Test Suite - Performance

From Libreswan
Revision as of 19:43, 22 October 2018 by Andrew Cagney (talk | contribs) (only performance)
Jump to navigation Jump to search


Speeding up "make kvm-test" by running things in parallel

Internally kvmrunner.py has two work queues:

  • a pool of reboot threads; each thread reboots one domain at a time
  • a pool of test threads; each thread runs one test at a time using domains with a unique prefix

The test threads uses the reboot thread pool as follows:

  • get the next test
  • submit required domains to reboot pool
  • wait for domains to reboot
  • run test
  • repeat

My adjusting KVM_WORKERS and KVM_PREFIXES it is possible:

  • speed up test runs
  • run independent testsuites in parallel

The reboot thread pool - make KVM_WORKERS=...

Booting the domains is the most CPU intensive part of running a test, and trying to perform too many reboots in parallel will bog down the machine to the point where tests time out and interactive performance becomes hopeless. For this reason a pre-sized pool of reboot threads is used to reboot domains:

  • the default is 1 reboot thread limiting things to one domain reboot at a time
  • KVM_WORKERS specifies the number of reboot threads, and hence, the reboot parallelism
  • increasing this allows more domains to be rebooted in parallel
  • however, increasing this consumes more CPU resources

To increase the size of the reboot thread pool set KVM_WORKERS. For instance:

$ grep KVM_WORKERS Makefile.inc.local
KVM_WORKERS=2
$ make kvm-install kvm-test
[...]
runner 0.019: using a pool of 2 worker threads to reboot domains
[...]
runner basic-pluto-01 0.647/0.601: 0 shutdown/reboot jobs ahead of us in the queue
runner basic-pluto-01 0.647/0.601: submitting shutdown jobs for unused domains: road nic north
runner basic-pluto-01 0.653/0.607: submitting boot-and-login jobs for test domains: east west
runner basic-pluto-01 0.654/0.608: submitted 5 jobs; currently 3 jobs pending
[...]
runner basic-pluto-01 28.585/28.539: domains started after 28 seconds

Only if your machine has lots of cores should you consider adjusting this in Makefile.inc.local.

The tests thread pool - make KVM_PREFIXES=...
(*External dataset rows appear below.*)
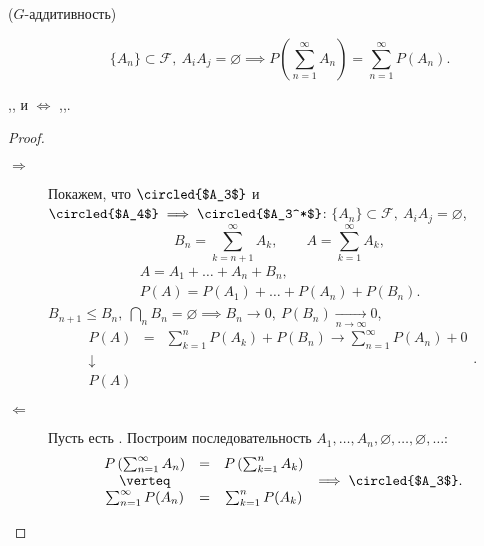 \begin{description}
  \item[ ($G$-аддитивность)]
  \[
    \{A_n\}\subset \mathcal{F}, \ A_iA_j = \varnothing \implies P \left(\sum_{n=1}^{\infty}A_n\right) = \sum_{n=1}^{\infty }P(A_n).
  \]
\end{description}

\begin{theorem}
  ,, и  $\iff$ ,,.
\end{theorem}

\begin{proof}\leavevmode
  \begin{description}
    \item[$\boxed{\Rightarrow}$] Покажем, что $\circled{$A_3$}$ и $\circled{$A_4$} \implies \circled{$A_3^*$}$: $\{A_n\}\subset \mathcal{F}, \ A_iA_j = \varnothing$,
    \[
      B_n = \sum_{k=n+1}^{\infty }A_k, \qquad A = \sum_{k=1}^{\infty }A_k,
    \]
    \[
      \begin{array}{c}
        A = A_1 + \ldots + A_n + B_n, \\
        P(A) = P(A_1) + \ldots + P(A_n) + P(B_n).
      \end{array}
    \]
    $B_{n+1} \leqslant B_n, \ \bigcap_{n}B_n = \varnothing \implies B_n \rightarrow 0, \ P(B_n) \xrightarrow[n \rightarrow \infty ]{} 0$,
    \[
      \begin{array}{ccc}
        P(A) & = & \sum_{k=1}^{n}P(A_k) + P(B_n) \rightarrow \sum_{n=1}^{\infty }P(A_n) + 0 \\
        \downarrow & & \\
        P(A) & & 
      \end{array}.
    \]

    \item[$\boxed{\Leftarrow}$] Пусть есть . Построим последовательность $A_1,\ldots,A_n,\varnothing,\ldots,\varnothing,\ldots$:
    \[
      \begin{array}{ccc}
        P \left(\sum_{n=1}^{\infty }A_n\right) & = & P \left(\sum_{k=1}^{n}A_k\right) \\
        \verteq & & \\
        \sum_{n=1}^{\infty }P(A_n) & = & \sum_{k=1}^{n}P(A_k)
      \end{array} \implies \circled{$A_3$}.
    \]
    \begin{figure}[H]
      \centering
      \label{fig:fig-2}
    \end{figure}


\end{description}
\end{proof}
Note that this is still somewhat experimental and has limitations:

  • stopping parallel tests requires multiple control-c's
  • since the duplicate domains have the same IP address, things like "ssh east" don't apply; use "make kvmsh-<prefix><domain>" or "sudo virsh console <prefix><domain" or "./testing/utils/kvmsh.py <prefix><domain>".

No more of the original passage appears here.